Go through the data below. Pull out every line that has the word "underbrace".
----------
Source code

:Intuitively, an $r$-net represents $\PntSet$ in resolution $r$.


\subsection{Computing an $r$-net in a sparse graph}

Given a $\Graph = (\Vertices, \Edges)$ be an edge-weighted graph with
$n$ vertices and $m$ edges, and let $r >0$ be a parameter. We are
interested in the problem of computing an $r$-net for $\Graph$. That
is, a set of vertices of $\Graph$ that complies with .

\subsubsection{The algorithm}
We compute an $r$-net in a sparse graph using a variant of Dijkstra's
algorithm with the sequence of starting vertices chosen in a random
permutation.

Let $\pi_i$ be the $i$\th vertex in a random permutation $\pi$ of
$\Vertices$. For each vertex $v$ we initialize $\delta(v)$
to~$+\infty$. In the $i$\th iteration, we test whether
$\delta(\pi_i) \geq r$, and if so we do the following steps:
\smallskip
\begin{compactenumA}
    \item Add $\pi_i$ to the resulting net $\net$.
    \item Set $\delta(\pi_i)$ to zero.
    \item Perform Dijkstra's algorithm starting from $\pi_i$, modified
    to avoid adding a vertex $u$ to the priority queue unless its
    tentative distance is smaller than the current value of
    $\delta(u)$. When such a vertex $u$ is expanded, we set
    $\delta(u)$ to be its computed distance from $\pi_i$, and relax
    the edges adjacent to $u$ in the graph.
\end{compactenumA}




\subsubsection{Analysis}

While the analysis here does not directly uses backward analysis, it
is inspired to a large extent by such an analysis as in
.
----------
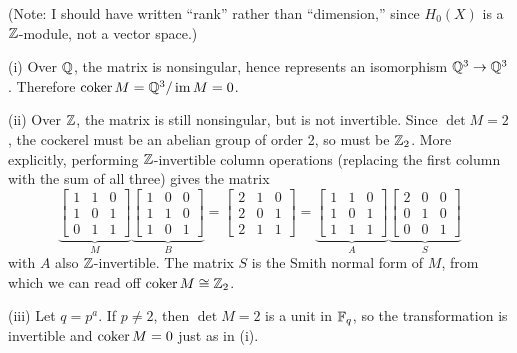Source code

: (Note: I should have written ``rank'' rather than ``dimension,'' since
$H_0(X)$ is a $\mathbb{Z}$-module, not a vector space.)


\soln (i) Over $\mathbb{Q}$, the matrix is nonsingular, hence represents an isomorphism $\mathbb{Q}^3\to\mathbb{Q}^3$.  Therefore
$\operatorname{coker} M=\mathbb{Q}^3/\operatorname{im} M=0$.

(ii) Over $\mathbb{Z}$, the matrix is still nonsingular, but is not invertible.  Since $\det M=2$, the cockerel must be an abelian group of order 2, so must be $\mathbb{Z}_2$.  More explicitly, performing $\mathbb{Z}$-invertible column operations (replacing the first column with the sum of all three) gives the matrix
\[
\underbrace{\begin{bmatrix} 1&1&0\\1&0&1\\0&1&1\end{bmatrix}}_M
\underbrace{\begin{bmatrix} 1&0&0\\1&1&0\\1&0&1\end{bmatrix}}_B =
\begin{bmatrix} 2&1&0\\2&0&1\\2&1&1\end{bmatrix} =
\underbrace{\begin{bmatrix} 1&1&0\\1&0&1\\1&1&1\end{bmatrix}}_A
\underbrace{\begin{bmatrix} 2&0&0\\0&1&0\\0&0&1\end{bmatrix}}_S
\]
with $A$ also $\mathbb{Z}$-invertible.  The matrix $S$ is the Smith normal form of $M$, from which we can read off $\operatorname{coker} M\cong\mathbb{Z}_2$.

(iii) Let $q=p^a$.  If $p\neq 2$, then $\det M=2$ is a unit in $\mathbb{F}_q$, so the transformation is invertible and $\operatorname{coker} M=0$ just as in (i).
----------
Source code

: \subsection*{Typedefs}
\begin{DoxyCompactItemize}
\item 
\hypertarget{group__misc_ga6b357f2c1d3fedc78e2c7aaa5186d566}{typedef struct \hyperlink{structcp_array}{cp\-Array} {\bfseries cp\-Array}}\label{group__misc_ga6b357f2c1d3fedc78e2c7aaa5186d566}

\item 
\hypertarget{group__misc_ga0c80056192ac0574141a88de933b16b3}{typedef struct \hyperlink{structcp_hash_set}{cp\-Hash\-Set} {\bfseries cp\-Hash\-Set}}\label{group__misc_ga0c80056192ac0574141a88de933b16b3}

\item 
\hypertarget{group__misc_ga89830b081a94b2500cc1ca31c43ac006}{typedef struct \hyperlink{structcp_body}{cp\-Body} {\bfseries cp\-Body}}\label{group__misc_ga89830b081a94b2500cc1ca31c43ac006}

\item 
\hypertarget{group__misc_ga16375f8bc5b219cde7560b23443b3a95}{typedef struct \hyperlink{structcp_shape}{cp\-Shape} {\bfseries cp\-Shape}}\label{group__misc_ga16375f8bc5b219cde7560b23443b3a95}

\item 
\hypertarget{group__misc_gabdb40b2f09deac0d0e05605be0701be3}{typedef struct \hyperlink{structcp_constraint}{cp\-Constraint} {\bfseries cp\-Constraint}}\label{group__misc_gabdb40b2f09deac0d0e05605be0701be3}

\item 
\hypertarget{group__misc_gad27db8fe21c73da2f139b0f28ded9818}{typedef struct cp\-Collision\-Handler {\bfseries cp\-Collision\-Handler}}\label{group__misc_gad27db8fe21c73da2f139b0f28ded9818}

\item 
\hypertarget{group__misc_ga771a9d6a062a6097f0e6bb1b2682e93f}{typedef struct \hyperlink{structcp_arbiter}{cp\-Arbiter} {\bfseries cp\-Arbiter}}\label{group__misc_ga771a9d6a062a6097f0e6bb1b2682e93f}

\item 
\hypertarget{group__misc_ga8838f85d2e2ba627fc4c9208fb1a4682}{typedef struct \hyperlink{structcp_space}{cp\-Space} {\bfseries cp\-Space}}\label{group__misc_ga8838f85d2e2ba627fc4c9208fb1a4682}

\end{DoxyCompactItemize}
----------
→ THE ANSWER:
\underbrace{\begin{bmatrix} 1&1&0\\1&0&1\\0&1&1\end{bmatrix}}_M
\underbrace{\begin{bmatrix} 1&0&0\\1&1&0\\1&0&1\end{bmatrix}}_B =
\underbrace{\begin{bmatrix} 1&1&0\\1&0&1\\1&1&1\end{bmatrix}}_A
\underbrace{\begin{bmatrix} 2&0&0\\0&1&0\\0&0&1\end{bmatrix}}_S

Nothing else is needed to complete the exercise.